The novel opens well, with a “Slam. Bang.” sequence in which three lowlives attempt a strong arm robbery of $200,000 from a Miami bookmaker named Harry Bass. Predictably, things don’t go as planned and Mike Shayne comes in to try to unravel the mess. Also predictably, he uncovers a complex plot involving fixed football games, fixed horse races, heroin, the mob, and lots of beautiful women (in short, all of the things guys like).
Straight from the Mold
After the start, the pace never slows. The story careens from one sex- and action-filled sequence to the next. The reader never catches his or her breath. The novel seems to be a mid-60s period piece, all of the characters drink and smoke. Also, the women are all young and sexy. Here’s a description of Harry Bass’ much-younger “secretary, ” Theo Moore –
“Harry had been married twice, and his second divorce had just become final. He had always had good taste in women, and on the evidence it seemed to be getting even better. She was blonde, probably in her late twenties, though Shayne was no longer much of a judge of women’s ages. She was wearing horn-rimmed glasses. A pencil with a large eraser was stuck in her hair and a light cashmere sweater was thrown carelessly over her shoulders. All Harry’s women had been sexy looking. She was no exception, but she looked interested and intelligent. That was new” (p. 18).
The passage above is typical of how Murder Spins the Wheel treats its female characters – for the most part, they are peripheral to the story. Moreover, to the extent that women are involved, it is through the male characters’ reactions to the women’s sexuality. Of course, this is standard procedure in the men’s adventure genre.
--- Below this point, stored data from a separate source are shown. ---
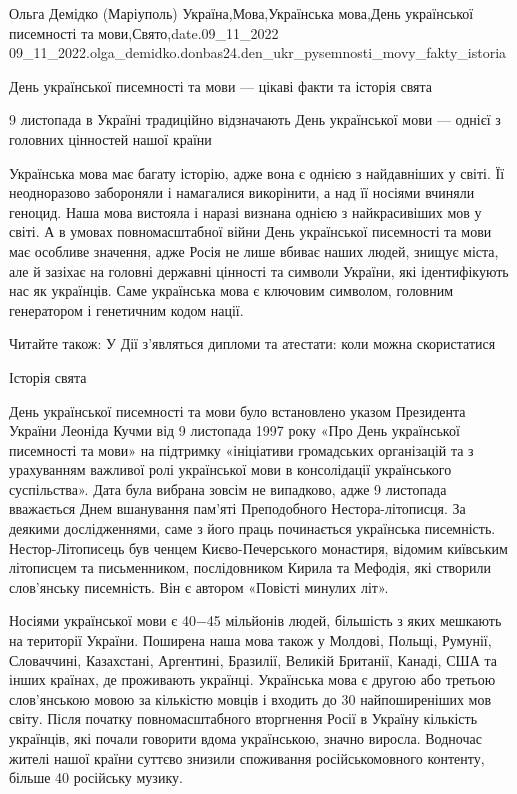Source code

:  
 
 
 
 

Ольга Демідко (Маріуполь)
Україна,Мова,Українська мова,День української писемності та мови,Свято,date.09_11_2022
09_11_2022.olga_demidko.donbas24.den_ukr_pysemnosti_movy_fakty_istoria

День української писемності та мови — цікаві факти та історія свята

9 листопада в Україні традиційно відзначають День української мови — однієї з
головних цінностей нашої країни

Українська мова має багату історію, адже вона є однією з найдавніших у світі.
Її неодноразово забороняли і намагалися викорінити, а над її носіями вчиняли
геноцид. Наша мова вистояла і наразі визнана однією з найкрасивіших мов у
світі. А в умовах повномасштабної війни День української писемності та мови має
особливе значення, адже Росія не лише вбиває наших людей, знищує міста, але й
зазіхає на головні державні цінності та символи України, які ідентифікують нас
як українців. Саме українська мова є ключовим символом, головним генератором і
генетичним кодом нації.

Читайте також: У Дії з’являться дипломи та атестати: коли можна скористатися

Історія свята

День української писемності та мови було встановлено указом Президента України
Леоніда Кучми від 9 листопада 1997 року «Про День української писемності та
мови» на підтримку «ініціативи громадських організацій та з урахуванням
важливої ролі української мови в консолідації українського суспільства». Дата
була вибрана зовсім не випадково, адже 9 листопада вважається Днем вшанування
пам’яті Преподобного Нестора-літописця. За деякими дослідженнями, саме з його
праць починається українська писемність. Нестор-Літописець був ченцем
Києво-Печерського монастиря, відомим київським літописцем та письменником,
послідовником Кирила та Мефодія, які створили слов’янську писемність. Він є
автором «Повісті минулих літ».

Носіями української мови є 40−45 мільйонів людей, більшість з яких мешкають на
території України. Поширена наша мова також у Молдові, Польщі, Румунії,
Словаччині, Казахстані, Аргентині, Бразилії, Великій Британії, Канаді, США та
інших країнах, де проживають українці. Українська мова є другою або третьою
слов’янською мовою за кількістю мовців і входить до 30 найпоширеніших мов
світу. Після початку повномасштабного вторгнення Росії в Україну кількість
українців, які почали говорити вдома українською, значно виросла. Водночас
жителі нашої країни суттєво знизили споживання російськомовного контенту,
більше 40%
російську музику.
More interesting, at least two me, is the way the author develops the Vince Donahue character. Donahue is a heroin-abusing playboy who appears to be the prime mover behind all of the nefarious plots. Shayne finds a cocktail waitress Donahue jilted; she explains his appeal –
“With most people, it’s easy to get into things and hell to get out. But Vince always manages to get out just as easily as he gets in. Nothing bad ever seems to happen to him. Maybe going to jail won’t work. I guess it doesn’t, usually. But it would get him away from Miami Beach before the roof caves in. He’s – terribly handsome, Mr. Shayne. I don’t know if you’ve ever seen him, but he’s one of the best-looking people. The way he moves. … He’s proud of his teeth. He had caps put on last year and they’re absolutely perfect. The way he looks is the only real thing he’s ever had. And I can see how it’s going to end – with one person holding him and another hitting him in the face with brass knuckles” (pp. 50-51).
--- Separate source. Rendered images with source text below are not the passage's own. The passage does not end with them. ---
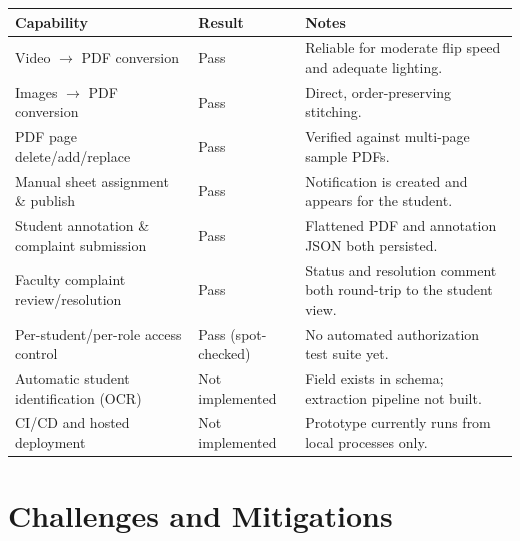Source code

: \documentclass[11pt,a4paper]{article}
\begin{document}
\begin{longtable}{>{\RaggedRight}p{} >{\RaggedRight}p{} >{\RaggedRight}p{}}
\toprule
\textbf{Capability} & \textbf{Result} & \textbf{Notes} \\
\midrule\endhead
Video $\to$ PDF conversion & Pass &
  Reliable for moderate flip speed and adequate lighting. \\[0.4em]
Images $\to$ PDF conversion & Pass &
  Direct, order-preserving stitching. \\[0.4em]
PDF page delete/add/replace & Pass &
  Verified against multi-page sample PDFs. \\[0.4em]
Manual sheet assignment \& publish & Pass &
  Notification is created and appears for the student. \\[0.4em]
Student annotation \& complaint submission & Pass &
  Flattened PDF and annotation JSON both persisted. \\[0.4em]
Faculty complaint review/resolution & Pass &
  Status and resolution comment both round-trip to the student view. \\[0.4em]
Per-student/per-role access control & Pass (spot-checked) &
  No automated authorization test suite yet. \\[0.4em]
Automatic student identification (OCR) & Not implemented &
  Field exists in schema; extraction pipeline not built. \\[0.4em]
CI/CD and hosted deployment & Not implemented &
  Prototype currently runs from local processes only. \\
\bottomrule
\end{longtable}

\section{Challenges and Mitigations}
\label{sec:challenges}
\end{document}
Unfortunately, the book is far from perfect. Aside from the cliches, one consistent problem is that it’s difficult to follow the action sequences. The author tries to describe the action from a variety of perspectives, which confuses the reader, making him or her work too hard to understand what is happening. A simpler description – perhaps explaining things from Shayne’s perspective – would have worked better.
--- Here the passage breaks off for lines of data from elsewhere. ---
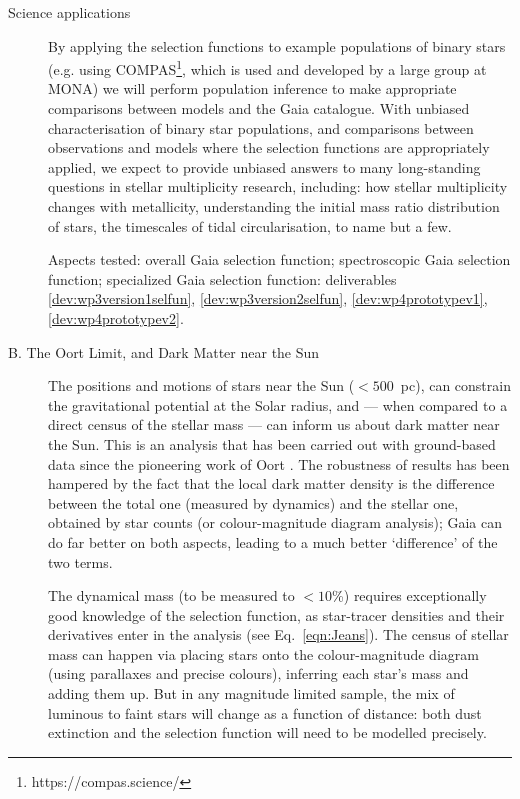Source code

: \begin{workpackage}{Science applications}
\begin{wpobjectives}
\begin{description}
{        By applying the selection functions to example populations of binary stars (e.g. using COMPAS\footnote{https://compas.science/}, which is used and developed by a large group at MONA) we will perform population inference to make appropriate comparisons between models and the Gaia catalogue. With unbiased characterisation of binary star populations, and comparisons between observations and models where the selection functions are appropriately applied, we expect to provide unbiased answers to many long-standing questions in stellar multiplicity research, including: 
        how stellar multiplicity changes with metallicity, understanding the initial mass ratio distribution of stars, the timescales of tidal circularisation, to name but a few.
        
        \textsf{Aspects tested: overall Gaia selection function; spectroscopic Gaia selection function; specialized Gaia selection function: deliverables \ref{dev:wp3version1selfun}, \ref{dev:wp3version2selfun}, \ref{dev:wp4prototypev1}, \ref{dev:wp4prototypev2}.}
        }
      
      \item[B. The Oort Limit, and Dark Matter near the Sun]{
        The positions and motions of stars near the Sun ($<500$~pc), can constrain the gravitational potential at the Solar radius, and --- when compared to a direct census of the stellar mass --- can inform us about dark matter near the Sun. This is an analysis that has been carried out with ground-based data since the pioneering work of Oort \citep[e.g.][]{Read2014}. The robustness of results has been hampered by the fact that the local dark matter density is the difference between the total one (measured by dynamics) and the stellar one, obtained by star counts (or colour-magnitude diagram analysis); Gaia can do far better on both aspects, leading to a much better `difference' of the two terms. 
      
        The dynamical mass (to be measured to $<10$\%) requires exceptionally good knowledge of the selection function, as star-tracer densities and their derivatives enter in the analysis (see Eq.~\ref{eqn:Jeans}). The census of stellar mass can happen via placing stars onto the colour-magnitude diagram (using parallaxes and precise colours), inferring each star's mass and adding them up. But in any magnitude limited sample, the mix of luminous to faint stars will change as a function of distance: both dust extinction and the selection function will need to be modelled precisely. 
      
}
\end{description}
\end{wpobjectives}
\end{workpackage}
The Icing Without the Cake
So far, I’d give Murder Spins the Wheel a 6 out of 10. For what it is, the book isn’t bad. It has all of the elements that you would hope to find in a men’s-adventure novel. But, it doesn’t have the little extras that separate decent novels from good novels; the book needs better character development and the little bits of local color that would lift it to the next level.
The first 95 pages of Murder Spins the Wheel are sort of like the icing without the cake – the glitz is there, but the substance could be better. So far, this one’s worth reading, but not worth making the effort to seek out.